The model minority myth hurts Asian mental health
Although the model minority myth may seem like a positive representation of the Asian community, it fails to acknowledge the darker side of constant perfection
The model minority myth paints Asians as highly successful individuals due to their innate intellect. However, is their intelligence truly innate or does the pressure of conformity cause the Asian community to succeed in this standard? Society tends to view this community as perfect individuals that all racialized people should aspire to be.
However, the conceptualization of the Asian community as a "superior" minority group also isolates them from the broader racialized population.
This narrative has also been perpetuated in television as it reflects how society views Asians compared to other racialized individuals. For example, The Proud Family episode titled "Teacher's Pet" explicitly perpetuates this narrative that all Asians are high achievers with innate intelligence.
The model minority construct places the Asian community within a confined box where there is immense pressure to achieve success. Then to ensure success, Asian cultures tends to prioritize nurturing their child's intelligence, though sometimes to the detriment of other aspects of their lives, including their mental health.
Just as in any other community, there are those within the Asian community who may struggle in STEM-related subjects, while others may have challenges with the arts. However, for this community in particular, failure to live up to this myth can cause a disconnect between an individual's actual self, and ideal self, in turn further degrading their mental health as they may feel like they are not living up to their potential. Furthermore, to achieve this standard set forth by the model minority myth, people hide the areas they struggle in which leads to neglected mental health.
The model minority construct enacts harsher consequences on outliers, inducing stigma around mental health that prevents the Asian community from accessing the support they need. Additionally, this construct limits appropriate support for Asians as society sees their success and not their struggles. Why would an intelligent and successful population require support?
The model minority construct especially can impact Asian individuals who experience adverse circumstances beyond their control; they are still expected to perform as well as their peers, or better, as the pressure to achieve perfection remains constant, even at the cost of their mental health.

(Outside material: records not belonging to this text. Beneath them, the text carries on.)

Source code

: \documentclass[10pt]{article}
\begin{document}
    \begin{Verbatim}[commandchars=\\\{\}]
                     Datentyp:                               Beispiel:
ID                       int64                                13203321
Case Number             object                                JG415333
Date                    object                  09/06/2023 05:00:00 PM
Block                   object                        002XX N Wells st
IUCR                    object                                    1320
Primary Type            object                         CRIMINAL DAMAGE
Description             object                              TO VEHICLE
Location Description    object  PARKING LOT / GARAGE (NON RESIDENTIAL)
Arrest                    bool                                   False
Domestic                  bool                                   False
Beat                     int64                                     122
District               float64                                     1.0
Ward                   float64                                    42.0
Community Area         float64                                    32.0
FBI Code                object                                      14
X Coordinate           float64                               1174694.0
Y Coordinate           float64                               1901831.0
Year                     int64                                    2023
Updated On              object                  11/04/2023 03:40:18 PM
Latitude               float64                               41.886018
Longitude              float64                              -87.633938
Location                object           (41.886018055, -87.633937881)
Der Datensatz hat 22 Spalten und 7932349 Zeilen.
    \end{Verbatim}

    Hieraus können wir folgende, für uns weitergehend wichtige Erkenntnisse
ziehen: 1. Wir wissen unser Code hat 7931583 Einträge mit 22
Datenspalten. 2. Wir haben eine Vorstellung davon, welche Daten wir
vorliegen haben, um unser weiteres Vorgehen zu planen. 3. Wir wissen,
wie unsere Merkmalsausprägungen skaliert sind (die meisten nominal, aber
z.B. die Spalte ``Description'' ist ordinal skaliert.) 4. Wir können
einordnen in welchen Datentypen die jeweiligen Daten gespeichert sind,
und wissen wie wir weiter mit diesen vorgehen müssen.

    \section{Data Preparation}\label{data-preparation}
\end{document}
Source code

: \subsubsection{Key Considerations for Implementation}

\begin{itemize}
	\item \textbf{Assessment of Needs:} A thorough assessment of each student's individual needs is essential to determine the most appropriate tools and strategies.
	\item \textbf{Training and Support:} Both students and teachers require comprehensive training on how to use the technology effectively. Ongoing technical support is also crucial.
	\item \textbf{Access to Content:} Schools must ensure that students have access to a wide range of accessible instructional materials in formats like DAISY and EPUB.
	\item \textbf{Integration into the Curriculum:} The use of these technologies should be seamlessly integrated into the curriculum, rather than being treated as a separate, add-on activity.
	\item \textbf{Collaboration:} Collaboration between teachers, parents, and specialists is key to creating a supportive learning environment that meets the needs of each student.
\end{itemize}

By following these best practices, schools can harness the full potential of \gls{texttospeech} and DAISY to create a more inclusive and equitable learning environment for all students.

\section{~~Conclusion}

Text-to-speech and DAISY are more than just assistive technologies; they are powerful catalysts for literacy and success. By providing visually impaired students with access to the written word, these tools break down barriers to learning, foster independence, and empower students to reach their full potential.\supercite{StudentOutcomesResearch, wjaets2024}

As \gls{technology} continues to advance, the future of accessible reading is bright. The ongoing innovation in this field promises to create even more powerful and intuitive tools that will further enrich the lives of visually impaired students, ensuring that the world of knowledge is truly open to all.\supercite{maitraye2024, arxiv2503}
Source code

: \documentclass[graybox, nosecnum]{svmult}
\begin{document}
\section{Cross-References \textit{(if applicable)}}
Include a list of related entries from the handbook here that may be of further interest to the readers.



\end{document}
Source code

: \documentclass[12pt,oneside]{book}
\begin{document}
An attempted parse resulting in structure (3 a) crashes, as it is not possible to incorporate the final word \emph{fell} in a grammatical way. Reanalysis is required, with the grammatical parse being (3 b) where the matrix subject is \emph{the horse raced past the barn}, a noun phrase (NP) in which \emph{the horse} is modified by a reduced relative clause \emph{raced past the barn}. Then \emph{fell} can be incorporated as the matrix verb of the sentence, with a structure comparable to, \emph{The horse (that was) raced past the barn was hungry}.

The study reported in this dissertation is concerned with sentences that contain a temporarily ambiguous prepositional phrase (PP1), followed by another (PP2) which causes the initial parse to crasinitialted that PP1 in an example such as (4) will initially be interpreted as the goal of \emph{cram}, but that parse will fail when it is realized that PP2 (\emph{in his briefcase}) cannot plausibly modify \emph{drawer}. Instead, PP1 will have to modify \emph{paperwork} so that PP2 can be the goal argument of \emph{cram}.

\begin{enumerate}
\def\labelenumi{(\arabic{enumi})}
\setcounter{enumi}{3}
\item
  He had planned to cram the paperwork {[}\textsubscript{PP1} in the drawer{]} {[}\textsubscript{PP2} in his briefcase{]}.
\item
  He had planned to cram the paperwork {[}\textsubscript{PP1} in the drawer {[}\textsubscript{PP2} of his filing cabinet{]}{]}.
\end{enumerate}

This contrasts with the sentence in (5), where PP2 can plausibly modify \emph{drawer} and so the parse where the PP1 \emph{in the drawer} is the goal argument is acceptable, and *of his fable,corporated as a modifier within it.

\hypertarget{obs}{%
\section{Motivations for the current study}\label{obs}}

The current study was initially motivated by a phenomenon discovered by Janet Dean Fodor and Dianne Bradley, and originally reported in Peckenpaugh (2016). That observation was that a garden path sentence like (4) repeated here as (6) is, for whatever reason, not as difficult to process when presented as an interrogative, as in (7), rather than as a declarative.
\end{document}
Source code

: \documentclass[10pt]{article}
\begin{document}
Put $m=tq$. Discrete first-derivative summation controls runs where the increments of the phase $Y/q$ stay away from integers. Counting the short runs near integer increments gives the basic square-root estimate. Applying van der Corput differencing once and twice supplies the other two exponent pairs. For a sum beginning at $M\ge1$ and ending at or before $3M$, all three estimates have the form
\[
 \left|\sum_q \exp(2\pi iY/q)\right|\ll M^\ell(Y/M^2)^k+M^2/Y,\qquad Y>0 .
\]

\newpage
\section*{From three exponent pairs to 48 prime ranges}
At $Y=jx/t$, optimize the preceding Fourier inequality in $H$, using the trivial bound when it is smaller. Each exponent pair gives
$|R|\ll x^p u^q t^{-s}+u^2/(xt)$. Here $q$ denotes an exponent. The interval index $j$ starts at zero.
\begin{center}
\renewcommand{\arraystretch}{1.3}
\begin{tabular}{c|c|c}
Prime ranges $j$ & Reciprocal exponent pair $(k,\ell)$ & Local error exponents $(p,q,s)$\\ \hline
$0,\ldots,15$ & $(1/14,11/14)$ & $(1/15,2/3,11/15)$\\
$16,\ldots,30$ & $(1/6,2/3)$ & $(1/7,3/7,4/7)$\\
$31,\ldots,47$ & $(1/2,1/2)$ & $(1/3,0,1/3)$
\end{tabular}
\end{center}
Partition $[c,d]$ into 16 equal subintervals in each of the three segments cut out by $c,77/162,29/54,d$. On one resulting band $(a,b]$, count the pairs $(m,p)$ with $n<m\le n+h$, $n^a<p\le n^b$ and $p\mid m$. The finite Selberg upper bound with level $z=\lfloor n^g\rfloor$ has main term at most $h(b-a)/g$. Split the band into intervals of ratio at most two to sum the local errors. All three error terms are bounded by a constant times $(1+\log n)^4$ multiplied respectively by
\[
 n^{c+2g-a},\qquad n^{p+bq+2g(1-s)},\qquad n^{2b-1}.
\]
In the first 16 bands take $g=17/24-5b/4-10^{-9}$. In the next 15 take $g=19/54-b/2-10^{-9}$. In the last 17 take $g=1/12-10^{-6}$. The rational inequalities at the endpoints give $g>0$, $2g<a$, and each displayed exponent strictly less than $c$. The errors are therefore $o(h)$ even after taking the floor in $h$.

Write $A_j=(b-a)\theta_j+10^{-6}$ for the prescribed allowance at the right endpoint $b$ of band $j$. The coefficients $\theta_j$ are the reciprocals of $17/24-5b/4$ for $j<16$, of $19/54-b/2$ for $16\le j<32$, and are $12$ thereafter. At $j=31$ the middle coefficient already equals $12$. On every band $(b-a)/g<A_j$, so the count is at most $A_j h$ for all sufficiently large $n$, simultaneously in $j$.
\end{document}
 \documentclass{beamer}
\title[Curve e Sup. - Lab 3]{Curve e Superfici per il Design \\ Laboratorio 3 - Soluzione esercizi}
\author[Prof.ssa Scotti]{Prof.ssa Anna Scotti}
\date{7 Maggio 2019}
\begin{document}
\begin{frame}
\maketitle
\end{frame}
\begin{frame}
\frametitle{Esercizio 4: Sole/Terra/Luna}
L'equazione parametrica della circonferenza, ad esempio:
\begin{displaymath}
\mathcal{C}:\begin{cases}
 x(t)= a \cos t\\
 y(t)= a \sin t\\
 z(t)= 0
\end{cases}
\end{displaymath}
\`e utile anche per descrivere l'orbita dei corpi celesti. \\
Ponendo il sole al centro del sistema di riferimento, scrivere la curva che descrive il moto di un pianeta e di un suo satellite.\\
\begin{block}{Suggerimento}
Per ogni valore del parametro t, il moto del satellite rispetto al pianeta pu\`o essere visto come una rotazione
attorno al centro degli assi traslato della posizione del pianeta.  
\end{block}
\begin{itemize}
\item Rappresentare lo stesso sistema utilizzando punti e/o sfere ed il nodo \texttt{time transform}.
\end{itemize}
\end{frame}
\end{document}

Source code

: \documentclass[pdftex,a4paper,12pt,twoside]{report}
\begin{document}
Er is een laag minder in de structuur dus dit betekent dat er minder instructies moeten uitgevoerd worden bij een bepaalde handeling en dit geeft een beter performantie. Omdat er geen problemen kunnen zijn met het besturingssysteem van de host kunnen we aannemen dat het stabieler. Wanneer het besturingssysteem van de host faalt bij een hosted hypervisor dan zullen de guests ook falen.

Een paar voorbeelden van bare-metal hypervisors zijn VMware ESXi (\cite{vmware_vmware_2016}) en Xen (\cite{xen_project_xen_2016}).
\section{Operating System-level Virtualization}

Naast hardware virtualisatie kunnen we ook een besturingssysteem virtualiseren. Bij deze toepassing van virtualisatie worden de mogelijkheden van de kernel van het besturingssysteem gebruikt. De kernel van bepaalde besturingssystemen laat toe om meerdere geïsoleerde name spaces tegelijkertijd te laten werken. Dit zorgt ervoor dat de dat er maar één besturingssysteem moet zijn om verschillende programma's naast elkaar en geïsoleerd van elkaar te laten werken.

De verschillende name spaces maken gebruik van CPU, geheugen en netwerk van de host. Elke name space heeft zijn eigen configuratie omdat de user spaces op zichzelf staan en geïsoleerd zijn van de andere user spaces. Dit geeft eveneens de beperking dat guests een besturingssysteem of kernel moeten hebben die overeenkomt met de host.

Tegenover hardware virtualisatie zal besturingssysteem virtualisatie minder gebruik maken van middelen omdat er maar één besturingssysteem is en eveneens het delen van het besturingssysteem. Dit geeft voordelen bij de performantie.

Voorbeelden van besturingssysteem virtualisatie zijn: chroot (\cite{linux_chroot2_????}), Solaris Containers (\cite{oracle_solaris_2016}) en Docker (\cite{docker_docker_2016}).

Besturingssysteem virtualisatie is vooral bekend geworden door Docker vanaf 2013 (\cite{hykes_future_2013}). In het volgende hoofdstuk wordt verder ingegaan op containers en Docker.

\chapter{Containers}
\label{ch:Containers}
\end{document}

Success is the only option, leading their needs to be overlooked as society fails to see beyond the model minority myth.
However, by acknowledging that this myth often does more harm than good, we can work towards rewriting the dominant narrative and creating a safe space for people to relieve the pressures of perfection.
The Proud Family reboot, The Proud Family: Louder and Prouder, aired "Curved," an episode paralleling "Teacher's Pet." During the lunchroom scene, Penny frantically asks the Chang Triplets to join the debate club, thereby perpetuating the dominant narrative. As Penny is desperate to win the debate competition, it is implied that Asian individuals will give her the best chance of succeeding due to their intellectual superiority.
However, as we grow more aware of the dominant narrative, we learn to resist it. "Curved" demonstrates this as the Triplets confront Penny about perpetuating the model minority construct. Rejecting Penny's requests demonstrates that each triplet holds interests beyond stereotypically academic activities associated with the model minority ideals, reinforcing that society should recognize individuality rather than the stereotype.
Similarly, we can resist the dominant narrative by confronting and educating those perpetuating it. Creating alternative narratives that showcase contrast to the dominant narrative creates opportunities for society to change its perception of Western constructs.
By acknowledging that this myth often does more harm than good, we are working towards rewriting the dominant narrative and creating a safe space for people to relieve the pressures of perfection. By allowing the Asian community to explore their interests and be who they truly are as opposed to what society expects them to be, it also opens the conversation on mental health and accessing support.